## Exercise details
Please return each entry that follows exactly as given, but without pictures.

Stored dataset items
● ● ●
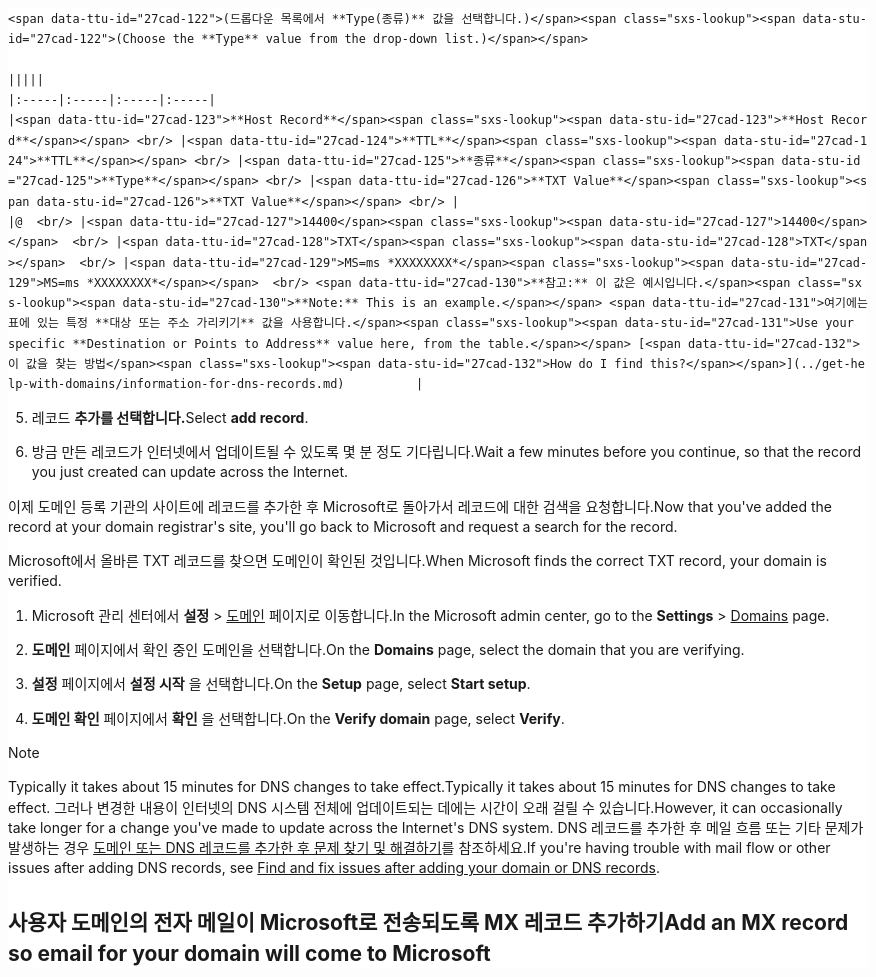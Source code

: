     <span data-ttu-id="27cad-122">(드롭다운 목록에서 **Type(종류)** 값을 선택합니다.)</span><span class="sxs-lookup"><span data-stu-id="27cad-122">(Choose the **Type** value from the drop-down list.)</span></span> 
    
    |||||
    |:-----|:-----|:-----|:-----|
    |<span data-ttu-id="27cad-123">**Host Record**</span><span class="sxs-lookup"><span data-stu-id="27cad-123">**Host Record**</span></span> <br/> |<span data-ttu-id="27cad-124">**TTL**</span><span class="sxs-lookup"><span data-stu-id="27cad-124">**TTL**</span></span> <br/> |<span data-ttu-id="27cad-125">**종류**</span><span class="sxs-lookup"><span data-stu-id="27cad-125">**Type**</span></span> <br/> |<span data-ttu-id="27cad-126">**TXT Value**</span><span class="sxs-lookup"><span data-stu-id="27cad-126">**TXT Value**</span></span> <br/> |
    |@  <br/> |<span data-ttu-id="27cad-127">14400</span><span class="sxs-lookup"><span data-stu-id="27cad-127">14400</span></span>  <br/> |<span data-ttu-id="27cad-128">TXT</span><span class="sxs-lookup"><span data-stu-id="27cad-128">TXT</span></span>  <br/> |<span data-ttu-id="27cad-129">MS=ms *XXXXXXXX*</span><span class="sxs-lookup"><span data-stu-id="27cad-129">MS=ms *XXXXXXXX*</span></span>  <br/> <span data-ttu-id="27cad-130">**참고:** 이 값은 예시입니다.</span><span class="sxs-lookup"><span data-stu-id="27cad-130">**Note:** This is an example.</span></span> <span data-ttu-id="27cad-131">여기에는 표에 있는 특정 **대상 또는 주소 가리키기** 값을 사용합니다.</span><span class="sxs-lookup"><span data-stu-id="27cad-131">Use your specific **Destination or Points to Address** value here, from the table.</span></span> [<span data-ttu-id="27cad-132">이 값을 찾는 방법</span><span class="sxs-lookup"><span data-stu-id="27cad-132">How do I find this?</span></span>](../get-help-with-domains/information-for-dns-records.md)          |
   
5. <span data-ttu-id="27cad-133">레코드 **추가를 선택합니다.**</span><span class="sxs-lookup"><span data-stu-id="27cad-133">Select **add record**.</span></span>
    
6. <span data-ttu-id="27cad-134">방금 만든 레코드가 인터넷에서 업데이트될 수 있도록 몇 분 정도 기다립니다.</span><span class="sxs-lookup"><span data-stu-id="27cad-134">Wait a few minutes before you continue, so that the record you just created can update across the Internet.</span></span>
    
<span data-ttu-id="27cad-135">이제 도메인 등록 기관의 사이트에 레코드를 추가한 후 Microsoft로 돌아가서 레코드에 대한 검색을 요청합니다.</span><span class="sxs-lookup"><span data-stu-id="27cad-135">Now that you've added the record at your domain registrar's site, you'll go back to Microsoft and request a search for the record.</span></span>
  
<span data-ttu-id="27cad-136">Microsoft에서 올바른 TXT 레코드를 찾으면 도메인이 확인된 것입니다.</span><span class="sxs-lookup"><span data-stu-id="27cad-136">When Microsoft finds the correct TXT record, your domain is verified.</span></span>
  
1. <span data-ttu-id="27cad-137">Microsoft 관리 센터에서 **설정** \> <a href="https://go.microsoft.com/fwlink/p/?linkid=834818" target="_blank">도메인</a> 페이지로 이동합니다.</span><span class="sxs-lookup"><span data-stu-id="27cad-137">In the Microsoft admin center, go to the **Settings** \> <a href="https://go.microsoft.com/fwlink/p/?linkid=834818" target="_blank">Domains</a> page.</span></span>

    
2. <span data-ttu-id="27cad-138">**도메인** 페이지에서 확인 중인 도메인을 선택합니다.</span><span class="sxs-lookup"><span data-stu-id="27cad-138">On the **Domains** page, select the domain that you are verifying.</span></span> 
    
3. <span data-ttu-id="27cad-139">**설정** 페이지에서 **설정 시작** 을 선택합니다.</span><span class="sxs-lookup"><span data-stu-id="27cad-139">On the **Setup** page, select **Start setup**.</span></span>
    
4. <span data-ttu-id="27cad-140">**도메인 확인** 페이지에서 **확인** 을 선택합니다.</span><span class="sxs-lookup"><span data-stu-id="27cad-140">On the **Verify domain** page, select **Verify**.</span></span>
    
> [!NOTE]
> <span data-ttu-id="27cad-141">Typically it takes about 15 minutes for DNS changes to take effect.</span><span class="sxs-lookup"><span data-stu-id="27cad-141">Typically it takes about 15 minutes for DNS changes to take effect.</span></span> <span data-ttu-id="27cad-142">그러나 변경한 내용이 인터넷의 DNS 시스템 전체에 업데이트되는 데에는 시간이 오래 걸릴 수 있습니다.</span><span class="sxs-lookup"><span data-stu-id="27cad-142">However, it can occasionally take longer for a change you've made to update across the Internet's DNS system.</span></span> <span data-ttu-id="27cad-143">DNS 레코드를 추가한 후 메일 흐름 또는 기타 문제가 발생하는 경우 [도메인 또는 DNS 레코드를 추가한 후 문제 찾기 및 해결하기](../get-help-with-domains/find-and-fix-issues.md)를 참조하세요.</span><span class="sxs-lookup"><span data-stu-id="27cad-143">If you're having trouble with mail flow or other issues after adding DNS records, see [Find and fix issues after adding your domain or DNS records](../get-help-with-domains/find-and-fix-issues.md).</span></span> 
  
## <a name="add-an-mx-record-so-email-for-your-domain-will-come-to-microsoft"></a><span data-ttu-id="27cad-144">사용자 도메인의 전자 메일이 Microsoft로 전송되도록 MX 레코드 추가하기</span><span class="sxs-lookup"><span data-stu-id="27cad-144">Add an MX record so email for your domain will come to Microsoft</span></span>
<span data-ttu-id="27cad-145"><a name="BKMK_add_MX"> </a></span><span class="sxs-lookup"><span data-stu-id="27cad-145"><a name="BKMK_add_MX"> </a></span></span>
● ● ●
## Result
Source code

:     <span data-ttu-id="27cad-122">(드롭다운 목록에서 **Type(종류)** 값을 선택합니다.)</span><span class="sxs-lookup"><span data-stu-id="27cad-122">(Choose the **Type** value from the drop-down list.)</span></span> 
    
    |||||
    |:-----|:-----|:-----|:-----|
    |<span data-ttu-id="27cad-123">**Host Record**</span><span class="sxs-lookup"><span data-stu-id="27cad-123">**Host Record**</span></span> <br/> |<span data-ttu-id="27cad-124">**TTL**</span><span class="sxs-lookup"><span data-stu-id="27cad-124">**TTL**</span></span> <br/> |<span data-ttu-id="27cad-125">**종류**</span><span class="sxs-lookup"><span data-stu-id="27cad-125">**Type**</span></span> <br/> |<span data-ttu-id="27cad-126">**TXT Value**</span><span class="sxs-lookup"><span data-stu-id="27cad-126">**TXT Value**</span></span> <br/> |
    |@  <br/> |<span data-ttu-id="27cad-127">14400</span><span class="sxs-lookup"><span data-stu-id="27cad-127">14400</span></span>  <br/> |<span data-ttu-id="27cad-128">TXT</span><span class="sxs-lookup"><span data-stu-id="27cad-128">TXT</span></span>  <br/> |<span data-ttu-id="27cad-129">MS=ms *XXXXXXXX*</span><span class="sxs-lookup"><span data-stu-id="27cad-129">MS=ms *XXXXXXXX*</span></span>  <br/> <span data-ttu-id="27cad-130">**참고:** 이 값은 예시입니다.</span><span class="sxs-lookup"><span data-stu-id="27cad-130">**Note:** This is an example.</span></span> <span data-ttu-id="27cad-131">여기에는 표에 있는 특정 **대상 또는 주소 가리키기** 값을 사용합니다.</span><span class="sxs-lookup"><span data-stu-id="27cad-131">Use your specific **Destination or Points to Address** value here, from the table.</span></span> [<span data-ttu-id="27cad-132">이 값을 찾는 방법</span><span class="sxs-lookup"><span data-stu-id="27cad-132">How do I find this?</span></span>](../get-help-with-domains/information-for-dns-records.md)          |
   
5. <span data-ttu-id="27cad-133">레코드 **추가를 선택합니다.**</span><span class="sxs-lookup"><span data-stu-id="27cad-133">Select **add record**.</span></span>
    
6. <span data-ttu-id="27cad-134">방금 만든 레코드가 인터넷에서 업데이트될 수 있도록 몇 분 정도 기다립니다.</span><span class="sxs-lookup"><span data-stu-id="27cad-134">Wait a few minutes before you continue, so that the record you just created can update across the Internet.</span></span>
    
<span data-ttu-id="27cad-135">이제 도메인 등록 기관의 사이트에 레코드를 추가한 후 Microsoft로 돌아가서 레코드에 대한 검색을 요청합니다.</span><span class="sxs-lookup"><span data-stu-id="27cad-135">Now that you've added the record at your domain registrar's site, you'll go back to Microsoft and request a search for the record.</span></span>
  
<span data-ttu-id="27cad-136">Microsoft에서 올바른 TXT 레코드를 찾으면 도메인이 확인된 것입니다.</span><span class="sxs-lookup"><span data-stu-id="27cad-136">When Microsoft finds the correct TXT record, your domain is verified.</span></span>
  
1. <span data-ttu-id="27cad-137">Microsoft 관리 센터에서 **설정** \> <a href="https://go.microsoft.com/fwlink/p/?linkid=834818" target="_blank">도메인</a> 페이지로 이동합니다.</span><span class="sxs-lookup"><span data-stu-id="27cad-137">In the Microsoft admin center, go to the **Settings** \> <a href="https://go.microsoft.com/fwlink/p/?linkid=834818" target="_blank">Domains</a> page.</span></span>

    
2. <span data-ttu-id="27cad-138">**도메인** 페이지에서 확인 중인 도메인을 선택합니다.</span><span class="sxs-lookup"><span data-stu-id="27cad-138">On the **Domains** page, select the domain that you are verifying.</span></span> 
    
3. <span data-ttu-id="27cad-139">**설정** 페이지에서 **설정 시작** 을 선택합니다.</span><span class="sxs-lookup"><span data-stu-id="27cad-139">On the **Setup** page, select **Start setup**.</span></span>
    
4. <span data-ttu-id="27cad-140">**도메인 확인** 페이지에서 **확인** 을 선택합니다.</span><span class="sxs-lookup"><span data-stu-id="27cad-140">On the **Verify domain** page, select **Verify**.</span></span>
    
> [!NOTE]
> <span data-ttu-id="27cad-141">Typically it takes about 15 minutes for DNS changes to take effect.</span><span class="sxs-lookup"><span data-stu-id="27cad-141">Typically it takes about 15 minutes for DNS changes to take effect.</span></span> <span data-ttu-id="27cad-142">그러나 변경한 내용이 인터넷의 DNS 시스템 전체에 업데이트되는 데에는 시간이 오래 걸릴 수 있습니다.</span><span class="sxs-lookup"><span data-stu-id="27cad-142">However, it can occasionally take longer for a change you've made to update across the Internet's DNS system.</span></span> <span data-ttu-id="27cad-143">DNS 레코드를 추가한 후 메일 흐름 또는 기타 문제가 발생하는 경우 [도메인 또는 DNS 레코드를 추가한 후 문제 찾기 및 해결하기](../get-help-with-domains/find-and-fix-issues.md)를 참조하세요.</span><span class="sxs-lookup"><span data-stu-id="27cad-143">If you're having trouble with mail flow or other issues after adding DNS records, see [Find and fix issues after adding your domain or DNS records](../get-help-with-domains/find-and-fix-issues.md).</span></span> 
  
## <a name="add-an-mx-record-so-email-for-your-domain-will-come-to-microsoft"></a><span data-ttu-id="27cad-144">사용자 도메인의 전자 메일이 Microsoft로 전송되도록 MX 레코드 추가하기</span><span class="sxs-lookup"><span data-stu-id="27cad-144">Add an MX record so email for your domain will come to Microsoft</span></span>
<span data-ttu-id="27cad-145"><a name="BKMK_add_MX"> </a></span><span class="sxs-lookup"><span data-stu-id="27cad-145"><a name="BKMK_add_MX"> </a></span></span>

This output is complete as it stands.